The pros of probiotics

In addition to the treatment(s) recommended by your specialist, foods and/or supplements containing probiotics (good bacteria) may aid in the management of your condition.1

Your gut is full of microorganisms, including bacteria – some of which are good and others which are not. The healthy flora in your gut (termed the microbiota) aid digestion and keep unhealthy microbes in check. A healthy microbiota also plays an important role in the proper development and function of the immune system, and helps to maintain the integrity of the gut mucosal barrier.2

Unfortunately, due to the combination of living in polluted environments, our over-consumption of processed foods, and our over-use of antibiotics, many of us today have ended up with an unhealthy gut. To that end, there is a growing body of evidence showing an association between the development of IBD and an imbalance in gut microbiota. Although research is still in its early stages, there are suggestions that probiotics may improve intestinal microbial balance, enhance gut barrier function and improve local immune response.3

While the research continues, you can still find ways to introduce probiotics into your diet and reap the health benefits of a healthier microbiota. In fact, your diet probably already includes some level of live cultures hiding in everyday foods like yoghurt, Swiss and Parmesan cheese, miso soup, sauerkraut and kefir fermented drinks.
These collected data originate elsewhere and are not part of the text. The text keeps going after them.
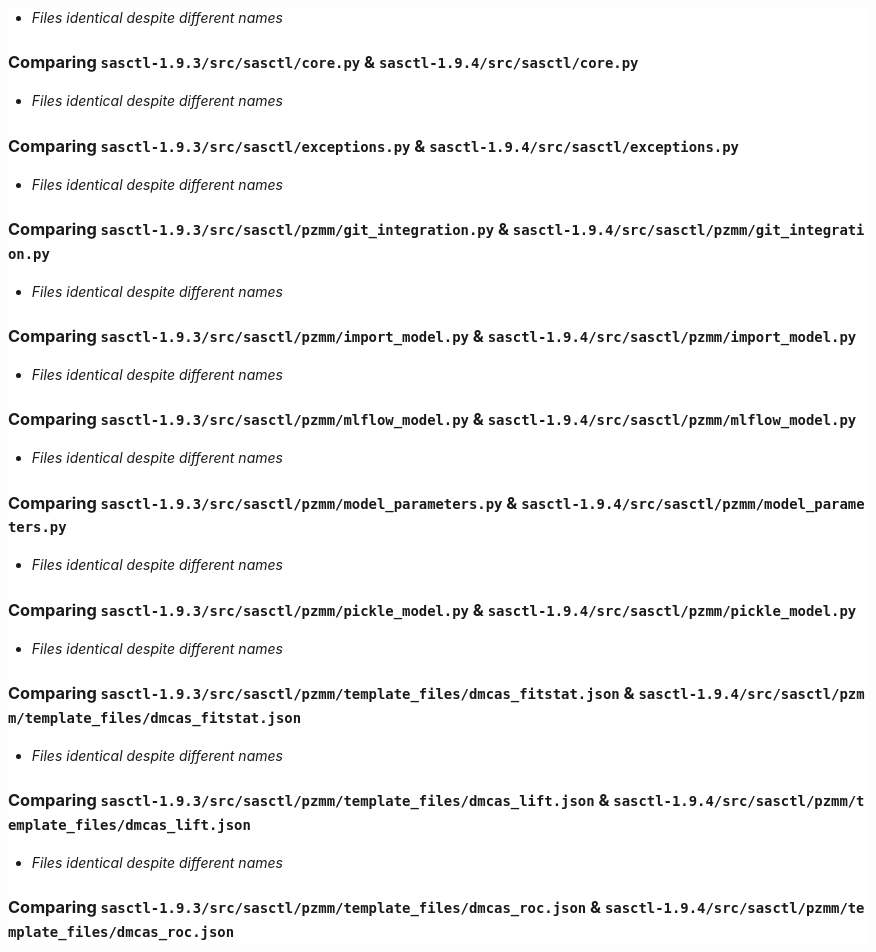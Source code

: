  * *Files identical despite different names*

### Comparing `sasctl-1.9.3/src/sasctl/core.py` & `sasctl-1.9.4/src/sasctl/core.py`

 * *Files identical despite different names*

### Comparing `sasctl-1.9.3/src/sasctl/exceptions.py` & `sasctl-1.9.4/src/sasctl/exceptions.py`

 * *Files identical despite different names*

### Comparing `sasctl-1.9.3/src/sasctl/pzmm/git_integration.py` & `sasctl-1.9.4/src/sasctl/pzmm/git_integration.py`

 * *Files identical despite different names*

### Comparing `sasctl-1.9.3/src/sasctl/pzmm/import_model.py` & `sasctl-1.9.4/src/sasctl/pzmm/import_model.py`

 * *Files identical despite different names*

### Comparing `sasctl-1.9.3/src/sasctl/pzmm/mlflow_model.py` & `sasctl-1.9.4/src/sasctl/pzmm/mlflow_model.py`

 * *Files identical despite different names*

### Comparing `sasctl-1.9.3/src/sasctl/pzmm/model_parameters.py` & `sasctl-1.9.4/src/sasctl/pzmm/model_parameters.py`

 * *Files identical despite different names*

### Comparing `sasctl-1.9.3/src/sasctl/pzmm/pickle_model.py` & `sasctl-1.9.4/src/sasctl/pzmm/pickle_model.py`

 * *Files identical despite different names*

### Comparing `sasctl-1.9.3/src/sasctl/pzmm/template_files/dmcas_fitstat.json` & `sasctl-1.9.4/src/sasctl/pzmm/template_files/dmcas_fitstat.json`

 * *Files identical despite different names*

### Comparing `sasctl-1.9.3/src/sasctl/pzmm/template_files/dmcas_lift.json` & `sasctl-1.9.4/src/sasctl/pzmm/template_files/dmcas_lift.json`

 * *Files identical despite different names*

### Comparing `sasctl-1.9.3/src/sasctl/pzmm/template_files/dmcas_roc.json` & `sasctl-1.9.4/src/sasctl/pzmm/template_files/dmcas_roc.json`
If you don't have a taste for the natural fermented option above, discuss with your doctor which over-the-counter options (drinks, powders or capsules) they would recommend.

Like any change to your diet or treatment plan, you should discuss increasing your intake of probiotics with your doctor.

What are probiotics and prebiotics and are they of any benefit to IBD patients?

References: 1. Hill C et al. Nat Rev Gastroenterol Hepatol 2014; 11: 506–514. 2. Jandhyala SM et al. World J Gastroenterol 2015; 21: 8787–8803. 3. Durchschein F et al. World J Gastroenterol 2016; 22: 2179–2294.